- The Washington Times - Tuesday, June 21, 2011

On a summer day in 1991, Jerry Hairston Jr. made his way into the stands at Comiskey Park. The starting catcher for his Naperville, Ill., high school team, Hairston’s interest was piqued when he heard there was a 19-year-old making his major league debut behind the plate for the Texas Rangers.

Ivan Rodriguez remembers the day well. Kevin Brown pitched, Rodriguez threw out two base runners - including current teammate Alex Cora’s brother Joey - and he drove in two runs with a ninth-inning single. He also recalls, with a smile, that the Rangers won and he caught the whole game.

Twenty years and one day later, Hairston reminded the Nationals catcher that June 20, 1991 was a day he remembers vividly, too: It was the day Hairston decided he may need to become an infielder if he wanted to make it to the major leagues. Rodriguez was that good.

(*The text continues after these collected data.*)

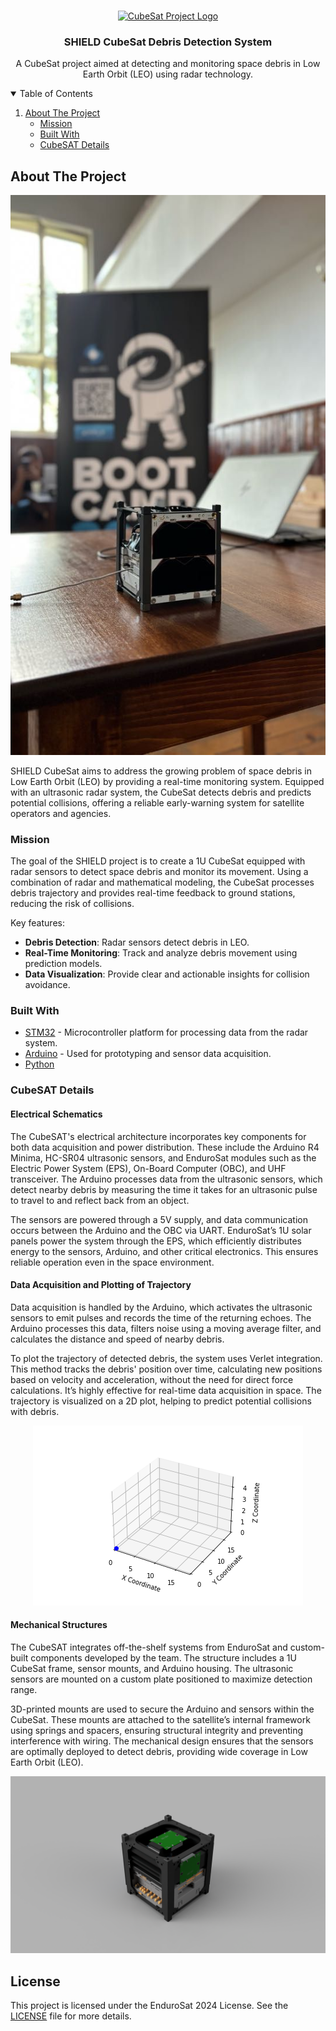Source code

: <!-- PROJECT LOGO -->
<br />
<p align="center">
  <a href="https://github.com/PaulZeroOne/EnduroSAT">
    <img src="https://www.nanosats.eu/img/org/thumb3/thumbnail_EnduroSat_horLogo_main@2x_1-min.png" alt="CubeSat Project Logo">
  </a>

  <h3 align="center">SHIELD CubeSat Debris Detection System</h3>

  <p align="center">
    A CubeSat project aimed at detecting and monitoring space debris in Low Earth Orbit (LEO) using radar technology.
  </p>

<!-- TABLE OF CONTENTS -->
<details open="open">
  <summary>Table of Contents</summary>
  <ol>
    <li>
      <a href="#about-the-project">About The Project</a>
      <ul>
        <li><a href="#mission">Mission</a></li>
        <li><a href="#built-with">Built With</a></li>
        <li><a href="#cubesat-details">CubeSAT Details</a></li>
      </ul>
    </li>
  </ol>
</details>

<!-- ABOUT THE PROJECT -->
## About The Project

<p align="center">
  <img src="https://github.com/PaulZeroOne/EnduroSAT/raw/master/images/CubeSAT.jpg" alt="CubeSat Prototype Image" style="object-fit: cover; max-width: 100%;">
</p>

SHIELD CubeSat aims to address the growing problem of space debris in Low Earth Orbit (LEO) by providing a real-time monitoring system. Equipped with an ultrasonic radar system, the CubeSat detects debris and predicts potential collisions, offering a reliable early-warning system for satellite operators and agencies.

### Mission
The goal of the SHIELD project is to create a 1U CubeSat equipped with radar sensors to detect space debris and monitor its movement. Using a combination of radar and mathematical modeling, the CubeSat processes debris trajectory and provides real-time feedback to ground stations, reducing the risk of collisions.

Key features:
- **Debris Detection**: Radar sensors detect debris in LEO.
- **Real-Time Monitoring**: Track and analyze debris movement using prediction models.
- **Data Visualization**: Provide clear and actionable insights for collision avoidance.

### Built With

* [STM32](https://www.st.com/en/microcontrollers-microprocessors/stm32-32-bit-arm-cortex-mcus.html) - Microcontroller platform for processing data from the radar system.
* [Arduino](https://www.arduino.cc) - Used for prototyping and sensor data acquisition.
* [Python](https://www.python.org)

### CubeSAT Details

#### Electrical Schematics
The CubeSAT's electrical architecture incorporates key components for both data acquisition and power distribution. These include the Arduino R4 Minima, HC-SR04 ultrasonic sensors, and EnduroSat modules such as the Electric Power System (EPS), On-Board Computer (OBC), and UHF transceiver. The Arduino processes data from the ultrasonic sensors, which detect nearby debris by measuring the time it takes for an ultrasonic pulse to travel to and reflect back from an object.

The sensors are powered through a 5V supply, and data communication occurs between the Arduino and the OBC via UART. EnduroSat’s 1U solar panels power the system through the EPS, which efficiently distributes energy to the sensors, Arduino, and other critical electronics. This ensures reliable operation even in the space environment.

#### Data Acquisition and Plotting of Trajectory
Data acquisition is handled by the Arduino, which activates the ultrasonic sensors to emit pulses and records the time of the returning echoes. The Arduino processes this data, filters noise using a moving average filter, and calculates the distance and speed of nearby debris.

To plot the trajectory of detected debris, the system uses Verlet integration. This method tracks the debris' position over time, calculating new positions based on velocity and acceleration, without the need for direct force calculations. It’s highly effective for real-time data acquisition in space. The trajectory is visualized on a 2D plot, helping to predict potential collisions with debris.

<p align="center">
  <img src="https://github.com/PaulZeroOne/EnduroSAT/raw/master/images/ballistic_trajectory_predicted.gif" alt="Ballistic Trajectory Prediction" style="max-width: 100%;">
</p>

#### Mechanical Structures
The CubeSAT integrates off-the-shelf systems from EnduroSat and custom-built components developed by the team. The structure includes a 1U CubeSat frame, sensor mounts, and Arduino housing. The ultrasonic sensors are mounted on a custom plate positioned to maximize detection range.

3D-printed mounts are used to secure the Arduino and sensors within the CubeSat. These mounts are attached to the satellite’s internal framework using springs and spacers, ensuring structural integrity and preventing interference with wiring. The mechanical design ensures that the sensors are optimally deployed to detect debris, providing wide coverage in Low Earth Orbit (LEO).

<p align="center">
  <img src="https://github.com/PaulZeroOne/EnduroSAT/raw/master/images/Assemb_3.3_(1)_2024-Aug-05_11-04-50AM-000_CustomizedView37173395950.png" alt="CubeSat Mechanical Assembly" style="max-width: 100%;">
</p>

## License
This project is licensed under the EnduroSat 2024 License. See the [LICENSE](./LICENSE) file for more details.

“It was great,” Rodriguez said, sitting in the Nationals’ dugout Tuesday afternoon and thinking back to that day in Chicago.

“Sometimes, I sit with myself and start thinking about the career that I have, and it’s pretty amazing. It’s pretty good … I’m very happy with the career that I have. It’s not over yet. I still have plenty left.”

That might be an understatement for the future Hall of Famer, who entered Tuesday 161 hits shy of 3,000 with 14 Gold Gloves, seven Silver Sluggers, 14 All-Star Games and one American League MVP award to his name. He also has a 2003 World Series ring, won as a member of the Florida Marlins.

“It’s amazing,” said Nationals manager Jim Riggleman. “It kind of rolls off your tongue, 20 years in the big leagues, but that is amazing. Ten years is huge. How many players get 10? And he’s got 20. I don’t know how they do it.”

He joins a group that includes Willie Mays and Harmon Killebrew, along with the catcher for the White Sox that day, Carlton Fisk, as players who have spent 20 years in the majors. In his second game, Rodriguez caught the longest-tenured major leaguer in history, Nolan Ryan (27 years).

“It’s nice,” he said. “To be able to play 20 years in the big leagues is great. To be honest with you, that’s every player’s dream. Time goes by very quick.”

The day that Hairston witnessed Rodriguez’s youthful talent, George H.W. Bush was in his third year as the president, gas cost $1.14 per gallon and the New York Giants were the reigning Super Bowl champions. A lot has changed, but Rodriguez has a good idea as to why he’s been able to stick around as long as he has.

“When I came in back in ‘91, my goal was just to play hard every day,” Rodriguez said. “I never think that I’m going to play 10, 15, 20 years. I was taking it one game at a time. The only thing I was thinking about was the 100 percent effort I wanted to put in. That’s what I’ve been doing for 20 years.

“That’s what I always teach [young players I’ve played with since]. I put it in those young kids’ mind. It’s very important in this sport: You have to have discipline in yourself to keep yourself in good shape and play the game hard, 100 percent. You’re going to play for years. That’s the way I played. Today, that’s the way I play.”

Rodriguez is hesitant to put an expiration date on his career. He maintains that he feels good and loves to play - the only two things he needs to keep strapping on that catcher’s gear. A few more years, and he could play in the major leagues at the same time as his 19-year-old son, Ivan Dereck, who was drafted as an outfielder by the Minnesota Twins earlier this month. They will play together in the Puerto Rican Winter League this offseason.

“I’m just going to take it year by year,” Rodriguez said. “As long as I love what I do, I have the passion to play the game, I’m just going to keep playing.”

NOTES: The Nationals agreed to terms with 18 of their selections from the draft, the highest being fifth-round selection Matt Skole, a third baseman out of Georgia Tech. Two local products also signed: Erick Fernandez, a catcher from Georgetown, and George Washington left-hander Bobby Lucas, the 25th- and 27th-round selections.